How to Scale Kubernetes Clusters: Node Quotas, Kernel Tweaks, and Best Practices

1. Node Quota and Kernel Parameter Adjustments

When a Kubernetes cluster grows on a public cloud, you may encounter quota limits that must be increased in the cloud console. Required quotas include:

Number of virtual machines

vCPU count

Private IP addresses

Public IP addresses

Security group rules

Route table entries

Persistent storage size

Reference GCE master node sizing as the node count rises:

1‑5 nodes: n1-standard-1

6‑10 nodes: n1-standard-2

11‑100 nodes: n1-standard-4

101‑250 nodes: n1-standard-8

251‑500 nodes: n1-standard-16

>500 nodes: n1-standard-32

Alibaba Cloud kernel tuning example (sysctl settings):

# Maximum number of open file handles
ds.file-max=1000000
# ARP cache size parameters
net.ipv4.neigh.default.gc_thresh1=1024
net.ipv4.neigh.default.gc_thresh2=4096
net.ipv4.neigh.default.gc_thresh3=8192
# Netfilter connection tracking limits
net.netfilter.nf_conntrack_max=10485760
net.core.netdev_max_backlog=10000
net.netfilter.nf_conntrack_tcp_timeout_established=300
net.netfilter.nf_conntrack_buckets=655360
# Inotify limits
fs.inotify.max_user_instances=524288
fs.inotify.max_user_watches=524288

2. Etcd Database

Deploy a highly available etcd cluster that can automatically add nodes as the cluster scales.
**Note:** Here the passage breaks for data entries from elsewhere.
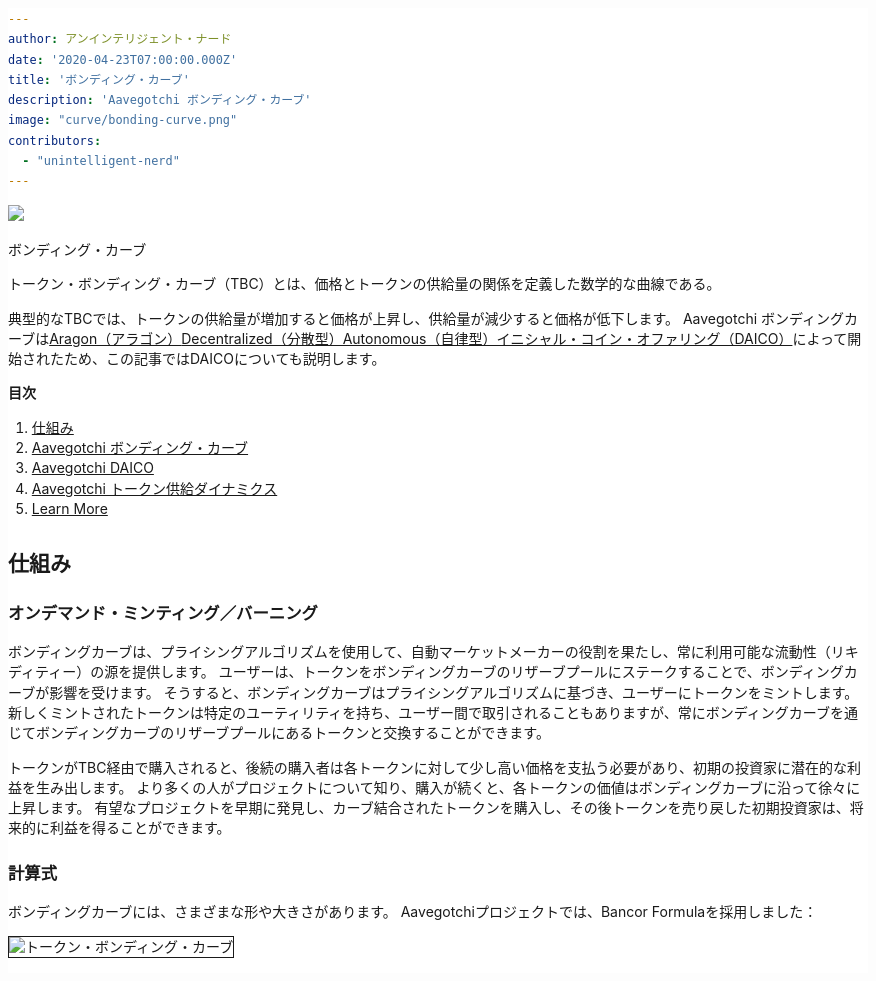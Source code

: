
 ```yaml
---
author: アンインテリジェント・ナード
date: '2020-04-23T07:00:00.000Z'
title: 'ボンディング・カーブ'
description: 'Aavegotchi ボンディング・カーブ'
image: "curve/bonding-curve.png"
contributors:
  - "unintelligent-nerd"
---
```



<div class="headerImageContainer">
<img class="headerImage" src="/curve/bonding-curve.png">
<p class="headerImageText">ボンディング・カーブ</p>
</div>

トークン・ボンディング・カーブ（TBC）とは、価格とトークンの供給量の関係を定義した数学的な曲線である。

典型的なTBCでは、トークンの供給量が増加すると価格が上昇し、供給量が減少すると価格が低下します。 Aavegotchi ボンディングカーブは[Aragon（アラゴン）](/glossary#aragon)[Decentralized（分散型）Autonomous（自律型）イニシャル・コイン・オファリング（DAICO）](/glossary#daico)によって開始されたため、この記事ではDAICOについても説明します。

<div class="contentsBox">

**目次**

<ol>
<li><a href=#mechanics>仕組み</a></li>
<li><a href=#aavegotchi-bonding-curve>Aavegotchi ボンディング・カーブ</a></li>
<li><a href=#aavegotchi-daico>Aavegotchi DAICO</a></li>
<li><a href=#aavegotchi-token-supply-dynamics>Aavegotchi トークン供給ダイナミクス</a></li>
<li><a href=#learn-more>Learn More</a></li>
</ol>

</div>

## 仕組み

### オンデマンド・ミンティング／バーニング

ボンディングカーブは、プライシングアルゴリズムを使用して、自動マーケットメーカーの役割を果たし、常に利用可能な流動性（リキディティー）の源を提供します。 ユーザーは、トークンをボンディングカーブのリザーブプールにステークすることで、ボンディングカーブが影響を受けます。 そうすると、ボンディングカーブはプライシングアルゴリズムに基づき、ユーザーにトークンをミントします。 新しくミントされたトークンは特定のユーティリティを持ち、ユーザー間で取引されることもありますが、常にボンディングカーブを通じてボンディングカーブのリザーブプールにあるトークンと交換することができます。

トークンがTBC経由で購入されると、後続の購入者は各トークンに対して少し高い価格を支払う必要があり、初期の投資家に潜在的な利益を生み出します。 より多くの人がプロジェクトについて知り、購入が続くと、各トークンの価値はボンディングカーブに沿って徐々に上昇します。 有望なプロジェクトを早期に発見し、カーブ結合されたトークンを購入し、その後トークンを売り戻した初期投資家は、将来的に利益を得ることができます。

### 計算式

ボンディングカーブには、さまざまな形や大きさがあります。 Aavegotchiプロジェクトでは、Bancor Formulaを採用しました：

<img style = "border: 1px solid; margin-bottom: 15px" src = "/curve/reserve-ratio.png" alt = "トークン・ボンディング・カーブ" width = "750" />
The common solution is to use the etcd‑operator, which extends the Kubernetes API to manage etcd lifecycle.

Key features of the etcd‑operator:

create/destroy: automatic provisioning and removal of etcd clusters

resize: dynamic scaling of cluster size

backup: supports backup and restore of etcd data

upgrade: upgrade etcd without service interruption

Additional recommendations:

Store etcd data on SSDs

Increase --quota-backend-bytes (default 2 GB) to enlarge storage limits

Run a dedicated etcd cluster for kube‑apiserver event storage

3. Kube APIServer Configuration

For clusters with ≥ 3000 nodes, set:

--max-requests-inflight=3000
--max-mutating-requests-inflight=1000

For clusters with 1000‑3000 nodes, set:

--max-requests-inflight=1500
--max-mutating-requests-inflight=500

Memory target (in MB) scales with node count:

--target-ram-mb=node_nums * 60

4. Pod Configuration

Follow these best practices when running Pods:

Define resource requests and limits for containers, especially for core add‑on services.
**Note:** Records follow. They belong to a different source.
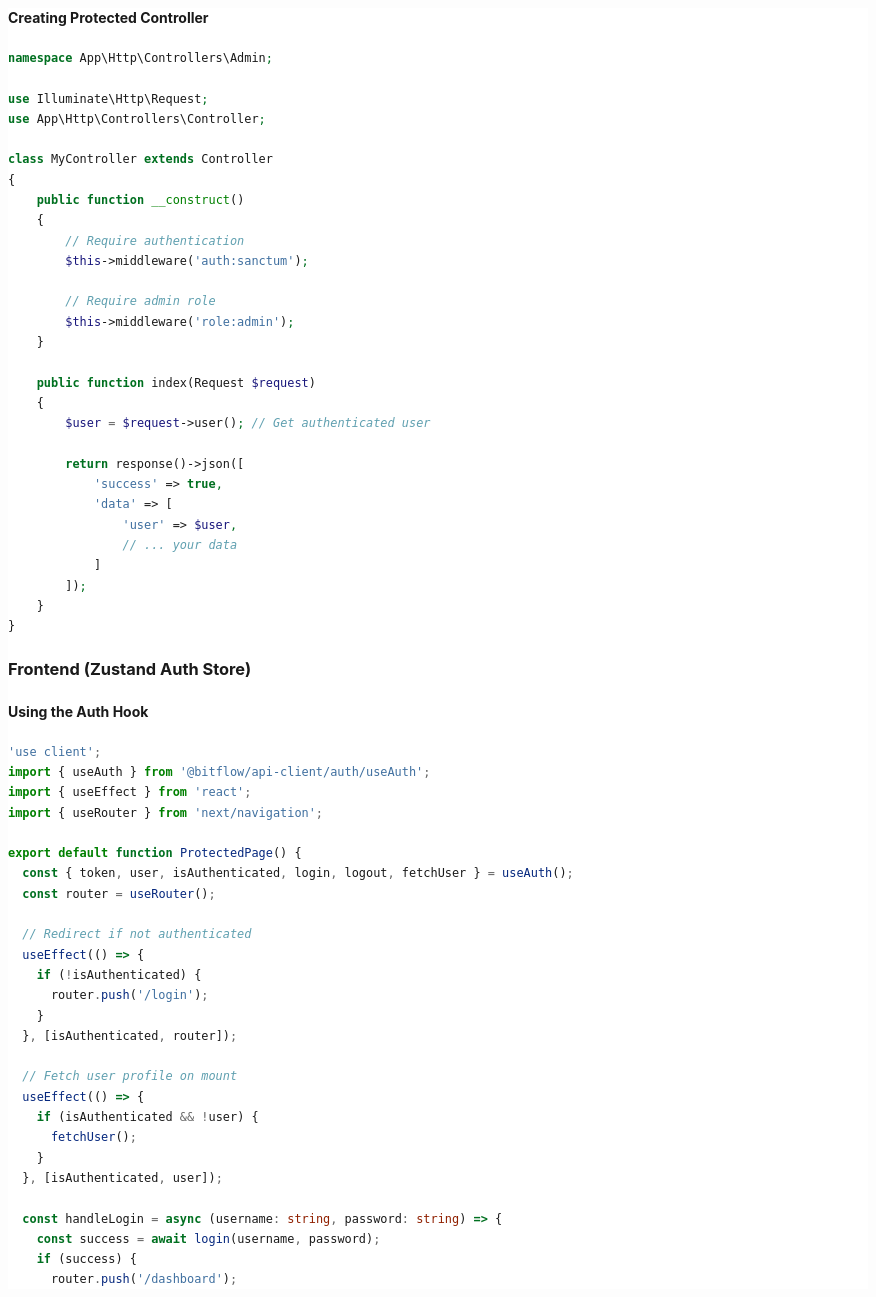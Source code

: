 #### Creating Protected Controller
```php
namespace App\Http\Controllers\Admin;

use Illuminate\Http\Request;
use App\Http\Controllers\Controller;

class MyController extends Controller
{
    public function __construct()
    {
        // Require authentication
        $this->middleware('auth:sanctum');
        
        // Require admin role
        $this->middleware('role:admin');
    }
    
    public function index(Request $request)
    {
        $user = $request->user(); // Get authenticated user
        
        return response()->json([
            'success' => true,
            'data' => [
                'user' => $user,
                // ... your data
            ]
        ]);
    }
}
```

### Frontend (Zustand Auth Store)

#### Using the Auth Hook
```typescript
'use client';
import { useAuth } from '@bitflow/api-client/auth/useAuth';
import { useEffect } from 'react';
import { useRouter } from 'next/navigation';

export default function ProtectedPage() {
  const { token, user, isAuthenticated, login, logout, fetchUser } = useAuth();
  const router = useRouter();
  
  // Redirect if not authenticated
  useEffect(() => {
    if (!isAuthenticated) {
      router.push('/login');
    }
  }, [isAuthenticated, router]);
  
  // Fetch user profile on mount
  useEffect(() => {
    if (isAuthenticated && !user) {
      fetchUser();
    }
  }, [isAuthenticated, user]);
  
  const handleLogin = async (username: string, password: string) => {
    const success = await login(username, password);
    if (success) {
      router.push('/dashboard');
```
spec.containers[].resources.limits.cpu
spec.containers[].resources.limits.memory
spec.containers[].resources.requests.cpu
spec.containers[].resources.requests.memory
spec.containers[].resources.limits.ephemeral-storage
spec.containers[].resources.requests.ephemeral-storage

Kubernetes classifies Pods into QoS classes based on their limits and requests:

Guaranteed

Burstable

BestEffort

When resources are scarce, the kubelet evicts Pods in the order: BestEffort → Burstable → Guaranteed.
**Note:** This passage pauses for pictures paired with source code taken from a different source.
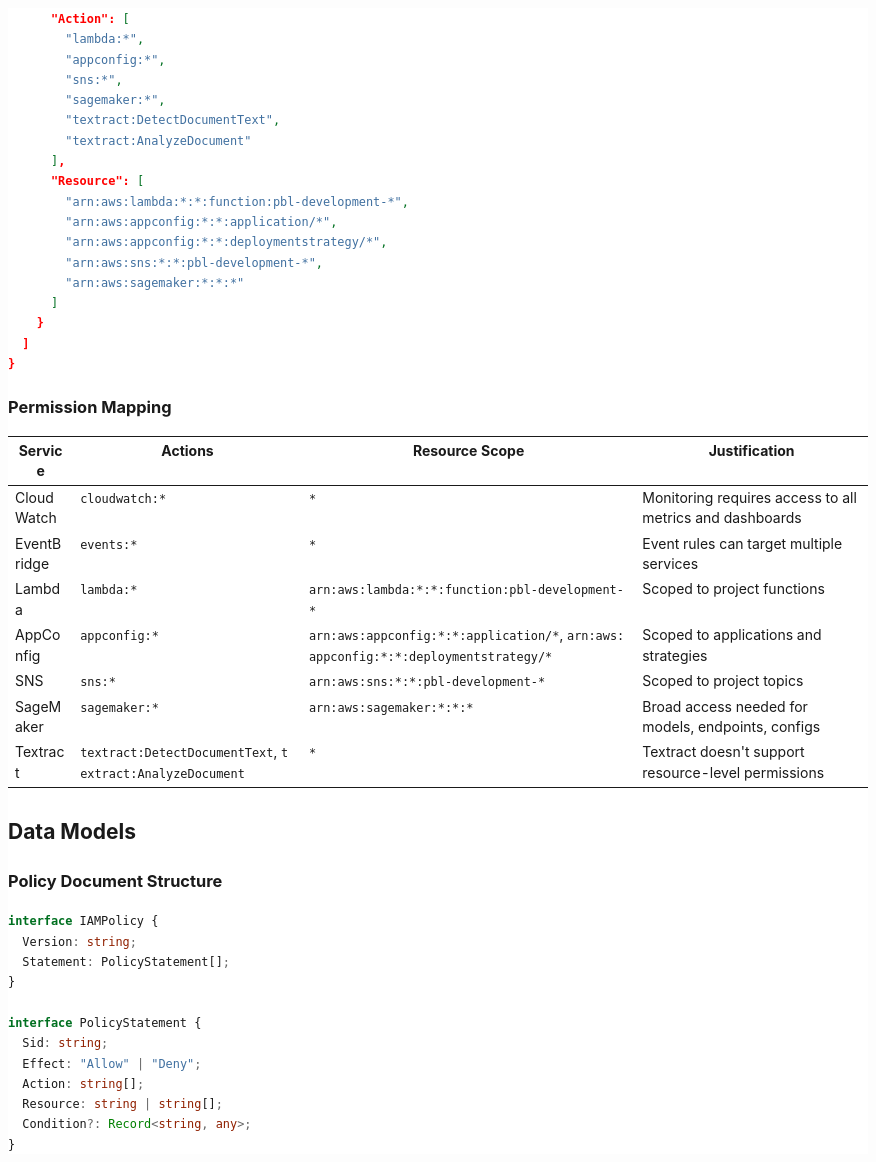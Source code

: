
 ```json
      "Action": [
        "lambda:*",
        "appconfig:*",
        "sns:*",
        "sagemaker:*",
        "textract:DetectDocumentText",
        "textract:AnalyzeDocument"
      ],
      "Resource": [
        "arn:aws:lambda:*:*:function:pbl-development-*",
        "arn:aws:appconfig:*:*:application/*",
        "arn:aws:appconfig:*:*:deploymentstrategy/*",
        "arn:aws:sns:*:*:pbl-development-*",
        "arn:aws:sagemaker:*:*:*"
      ]
    }
  ]
}
```

### Permission Mapping

| Service | Actions | Resource Scope | Justification |
|---------|---------|----------------|---------------|
| CloudWatch | `cloudwatch:*` | `*` | Monitoring requires access to all metrics and dashboards |
| EventBridge | `events:*` | `*` | Event rules can target multiple services |
| Lambda | `lambda:*` | `arn:aws:lambda:*:*:function:pbl-development-*` | Scoped to project functions |
| AppConfig | `appconfig:*` | `arn:aws:appconfig:*:*:application/*`, `arn:aws:appconfig:*:*:deploymentstrategy/*` | Scoped to applications and strategies |
| SNS | `sns:*` | `arn:aws:sns:*:*:pbl-development-*` | Scoped to project topics |
| SageMaker | `sagemaker:*` | `arn:aws:sagemaker:*:*:*` | Broad access needed for models, endpoints, configs |
| Textract | `textract:DetectDocumentText`, `textract:AnalyzeDocument` | `*` | Textract doesn't support resource-level permissions |

## Data Models

### Policy Document Structure

```typescript
interface IAMPolicy {
  Version: string;
  Statement: PolicyStatement[];
}

interface PolicyStatement {
  Sid: string;
  Effect: "Allow" | "Deny";
  Action: string[];
  Resource: string | string[];
  Condition?: Record<string, any>;
}
```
Use nodeAffinity, podAffinity, and podAntiAffinity to spread critical workloads across nodes. Example for kube‑dns anti‑affinity:

affinity:
  podAntiAffinity:
    requiredDuringSchedulingIgnoredDuringExecution:
    - weight: 100
      labelSelector:
        matchExpressions:
        - key: k8s-app
          operator: In
          values:
          - kube-dns
      topologyKey: kubernetes.io/hostname

Prefer managing containers with higher‑level controllers such as Deployments, StatefulSets, DaemonSets, or Jobs.

Additional scheduler and controller manager tuning:

Set --kube-api-qps=100 (default 50) for both kube‑scheduler and kube‑controller‑manager.

Set --kube-api-burst=100 (default 30) for the controller manager.